Violin berpaling ke atas dan merentangkan samurainya yang masih menikam Iblis ke samping. Dengan perlahan Violin melangkah mendaki tangga ke arah Dhian yang hanya terjaga dua sosok Iblis. Di samurainya Iblis yang tertikam itu terus merintih dan mencoba meloloskan diri.
“Bawa Firelia menjauh!... aku akan menghadang makhluk ini,” ucap salah satu Iblis kepada Iblis lain yang ada di belakang Dhian.

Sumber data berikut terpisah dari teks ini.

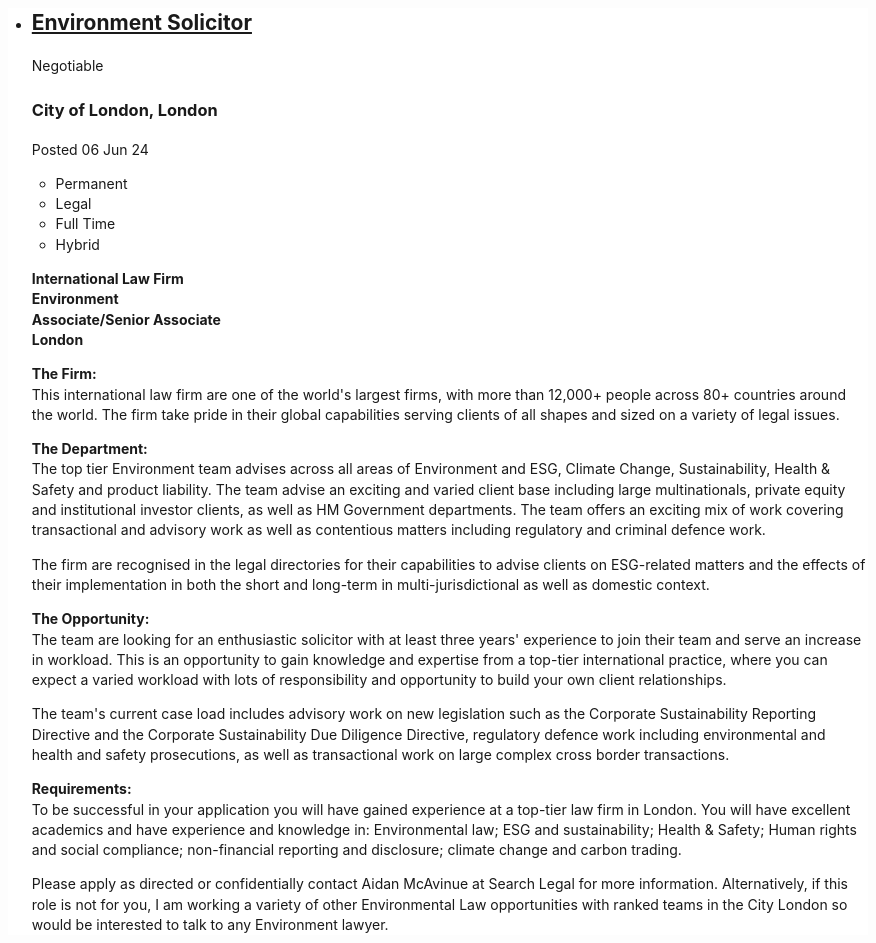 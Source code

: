 * [Environment Solicitor](https://www.search.co.uk/job/environment-solicitor/24055/)
    ----------------------------------------------------------------------------------
    
    Negotiable
    
    ### City of London, London
    
    Posted 06 Jun 24
    
    * Permanent
    * Legal
    * Full Time
    * Hybrid
    
    **International Law Firm**  
    **Environment**  
    **Associate/Senior Associate**  
    **London**  
      
    **The Firm:**  
    This international law firm are one of the world's largest firms, with more than 12,000+ people across 80+ countries around the world. The firm take pride in their global capabilities serving clients of all shapes and sized on a variety of legal issues.  
      
    **The Department:**  
    The top tier Environment team advises across all areas of Environment and ESG, Climate Change, Sustainability, Health & Safety and product liability. The team advise an exciting and varied client base including large multinationals, private equity and institutional investor clients, as well as HM Government departments. The team offers an exciting mix of work covering transactional and advisory work as well as contentious matters including regulatory and criminal defence work.  
      
    The firm are recognised in the legal directories for their capabilities to advise clients on ESG-related matters and the effects of their implementation in both the short and long-term in multi-jurisdictional as well as domestic context.  
      
    **The Opportunity:**  
    The team are looking for an enthusiastic solicitor with at least three years' experience to join their team and serve an increase in workload. This is an opportunity to gain knowledge and expertise from a top-tier international practice, where you can expect a varied workload with lots of responsibility and opportunity to build your own client relationships.  
      
    The team's current case load includes advisory work on new legislation such as the Corporate Sustainability Reporting Directive and the Corporate Sustainability Due Diligence Directive, regulatory defence work including environmental and health and safety prosecutions, as well as transactional work on large complex cross border transactions.  
      
    **Requirements:**  
    To be successful in your application you will have gained experience at a top-tier law firm in London. You will have excellent academics and have experience and knowledge in: Environmental law; ESG and sustainability; Health & Safety; Human rights and social compliance; non-financial reporting and disclosure; climate change and carbon trading.  
      
    Please apply as directed or confidentially contact Aidan McAvinue at Search Legal for more information. Alternatively, if this role is not for you, I am working a variety of other Environmental Law opportunities with ranked teams in the City London so would be interested to talk to any Environment lawyer.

Iblis yang diperintah itu sudah berniat menangkap Dhian, namun saat itulah kapak di tangan kiri Violin melayang dan menerjang kepala Iblis itu. Seketika satu Iblis yang tersisa selain yang ditikam Violin terkejut dan mencoba berlari ke arah Dhian, namun Violin segera mengibaskan samurainya hingga Iblis pada samurainya itu terhempas dan menabrak Iblis yang berlari ke arah Dhian. Violin kembali mengibaskan samurainya hingga segaris cahaya meluncur menyusuri tangga batu lalu menerjang kedua Iblis yang tersisa itu. Kini tersisalah Dhian seorang.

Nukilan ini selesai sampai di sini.